Estou lendo Lisboa em Pessoa, um roteiro turístico inspirado num texto de Fernando Pessoa e escrito por João Correia Filho (Editora Leya, 2011, 376 p.). Pessoa era um lisboeta entusiasmado por sua cidade e no início da década de 1920 preparou uma sugestão de passeio pela capital portuguesa: Lisboa: o que o turista deve ver. Com base nesse texto (que permaneceu inédito até a década de 1990), o jornalista e fotógrafo brasileiro João Correia Filho preparou este Lisboa em Pessoa, com diversas sugestões de roteiros para bater pernas e se encantar com o mundo lisboeta. Vai ser meu guia na próxima viagem.

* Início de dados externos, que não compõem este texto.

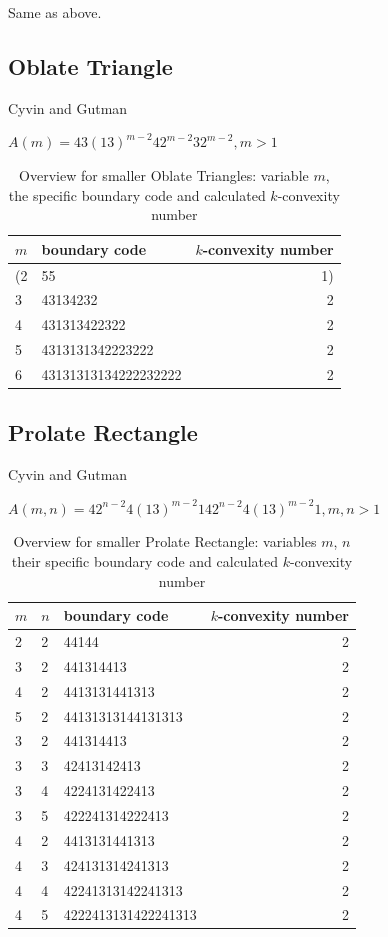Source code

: \documentclass[a4paper,10pt]{article}
\begin{document}
{Same as above.

\subsection{Oblate Triangle}

Cyvin and Gutman~\cite[p.~197]{cyvin_1988}

\cite{cyvin_2013}


$A(m) = 43(13)^{m-2}42^{m-2}32^{m-2}, m>1$

\begin{table}
 \caption{Overview for smaller Oblate Triangles: variable $m$, the specific boundary code and calculated $k$-convexity number}
 \medskip
 \begin{tabular}{|l l r|}
 \hline
  $m$ & boundary code & $k$-convexity number\\
  \hline
  (2 & 55 & 1) \\
  3 & 43134232 & 2 \\
  4 & 431313422322 & 2 \\
  5 & 4313131342223222 & 2 \\
  6 & 43131313134222232222 & 2 \\
  \hline
 \end{tabular}
\end{table}


\subsection{Prolate Rectangle}

Cyvin and Gutman~\cite[p.~201]{cyvin_1988}


\cite{cyvin_2013}
\cite{yen_1971}

$A(m,n) = 42^{n-2}4(13)^{m-2}142^{n-2}4(13)^{m-2}1, m,n>1$

\begin{table}
 \caption{Overview for smaller Prolate Rectangle: variables $m$, $n$ their specific boundary code and calculated $k$-convexity number}
 \medskip
 \begin{tabular}{|l l l r|}
 \hline
  $m$ & $n$ & boundary code & $k$-convexity number\\
  \hline
  2 & 2 & 44144 & 2 \\
  3 & 2 & 441314413 & 2 \\
  4 & 2 & 4413131441313 & 2 \\
  5 & 2 & 44131313144131313 & 2 \\
  \hline
  3 & 2 & 441314413 & 2 \\
  3 & 3 & 42413142413 & 2 \\
  3 & 4 & 4224131422413 & 2 \\
  3 & 5 & 422241314222413 & 2 \\
  \hline
  4 & 2 & 4413131441313 & 2 \\
  4 & 3 & 424131314241313 & 2 \\
  4 & 4 & 42241313142241313 & 2 \\
  4 & 5 & 4222413131422241313 & 2 \\
  \hline
 \end{tabular}
\end{table}

}
\end{document}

Já estive em Lisboa mais de uma vez e confesso que não conheço nem um terço do que “o turista deve ver”. Uma vez jantei no Teatro São Carlos, no Chiado, e tinha a vaga noção de que Fernando Pessoa nascera numa casa das proximidades. Planejara que depois do jantar caminharia no entorno do teatro, procurando a tal casa, mas um doido tentou vender um quadro para minha mulher, ficou nos esperando na porta do restaurante, e tivemos que sair apressados. O garçom nos ajudou a despistar o pintor e fomos quase correndo em direção a Rua Almeida Garret para pegarmos um táxi. A casa do poeta ficou para outra oportunidade.
Voltei ao Chiado outras vezes, mas nunca mais fiz a caminhada em torno do Teatro São Carlos, procurando a casa de Pessoa – a qual, segundo Correia Filho, tem apenas uma pequena placa anunciando que ali nasceu o poeta. A Casa Fernando Pessoa, um centro cultural dedicado ao mestre de “Tabacaria”, fica mais adiante (no bairro Estrela) e dessa vez pretendo visitá-la (Rua Coelho da Rocha, nº. 16).

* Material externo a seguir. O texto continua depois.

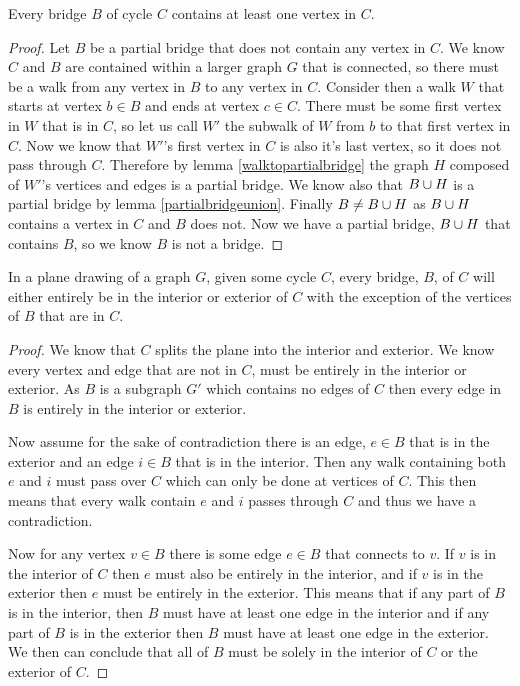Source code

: \documentclass{article}
\begin{document}
\begin{lemma}
	Every bridge $B$ of cycle $C$ contains at least one vertex in $C$.
\end{lemma}
\begin{proof}
	Let $B$ be a partial bridge that does not contain any vertex in $C$. We know $C$ and $B$ are contained within a larger graph $G$ that is connected, so there must be a walk from any vertex in $B$ to any vertex in $C$. Consider then a walk $W$ that starts at vertex $b\in B$ and ends at vertex $c\in C$. There must be some first vertex in $W$ that is in $C$, so let us call $W'$ the subwalk of $W$ from $b$ to that first vertex in $C$. Now we know that $W'$'s first vertex in $C$ is also it's last vertex, so it does not pass through $C$. Therefore by lemma \ref{walktopartialbridge} the graph $H$ composed of $W'$'s vertices and edges is a partial bridge. We know also that $B\cup H$ is a partial bridge by lemma \ref{partialbridgeunion}. Finally $B\not=B\cup H$ as $B\cup H$ contains a vertex in $C$ and $B$ does not. Now we have a partial bridge, $B\cup H$ that contains $B$, so we know $B$ is not a bridge.
\end{proof}

\begin{lemma}
	In a plane drawing of a graph $G$, given some cycle $C$, every bridge, $B$, of $C$ will either entirely be in the interior or exterior of $C$ with the exception of the vertices of $B$ that are in $C$.
\end{lemma}
\begin{proof}
	We know that $C$ splits the plane into the interior and exterior. We know every vertex and edge that are not in $C$, must be entirely in the interior or exterior. As $B$ is a subgraph $G'$ which contains no edges of $C$ then every edge in $B$ is entirely in the interior or exterior.
	
	Now assume for the sake of contradiction there is an edge, $e\in B$ that is in the exterior and an edge $i\in B$ that is in the interior. Then any walk containing both $e$ and $i$ must pass over $C$ which can only be done at vertices of $C$. This then means that every walk contain $e$ and $i$ passes through $C$ and thus we have a contradiction.
	
	Now for any vertex $v\in B$ there is some edge $e\in B$ that connects to $v$. If $v$ is in the interior of $C$ then $e$ must also be entirely in the interior, and if $v$ is in the exterior then $e$ must be entirely in the exterior. This means that if any part of $B$ is in the interior, then $B$ must have at least one edge in the interior and if any part of $B$ is in the exterior then $B$ must have at least one edge in the exterior. We then can conclude that all of $B$ must be solely in the interior of $C$ or the exterior of $C$.
\end{proof}
\end{document}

No itinerário que contempla a visita a Casa Fernando Pessoa, Correia Filho propõe uma longa caminhada, iniciando no Parque Eduardo VII (na frente do qual me hospedei na primeira vez que estive em Lisboa), passando pelo Aqueduto das Águas Livres e chegando até a Basílica Estrela. Uma caminhada e tanto que, ao menos agora, estou disposto a cumprir. No entanto me conheço, sou daqueles turistas que não seguem os roteiros à risca. Às vezes paro num parque e fico fotografando (o que pode acontecer no Parque Eduardo VII ou no Jardim Estrela, outro local do itinerário). Ou então entro numa igreja e divido meu olhar entre as imagens sacras, os frequentadores devotos e as pacientes faxineiras esfregando o chão ou tirando o pó dos altares. Os santos portugueses são belíssimos, muito expressivos, as Nossas Senhoras, encantadoras, que não há como não parar e se esquecer do mundo.

Anoitei o passeio na agenda – Parque Eduardo VII até a Casa Fernando Pessoa –, mas sei que posso me perder no caminho. Se não chegar antes da Casa Fernando Pessoa fechar as portas (às 18 horas), direi a mim mesmo os versos de um de seus famosos heterônimos (Álvaro de Campos): “Nada me prende a nada. / Quero cinquenta coisas ao mesmo tempo. / [...] / [E] vivo num sonhar irrequieto” (Lisboa revisited, 1926) – e estarei perdoado, quem sabe.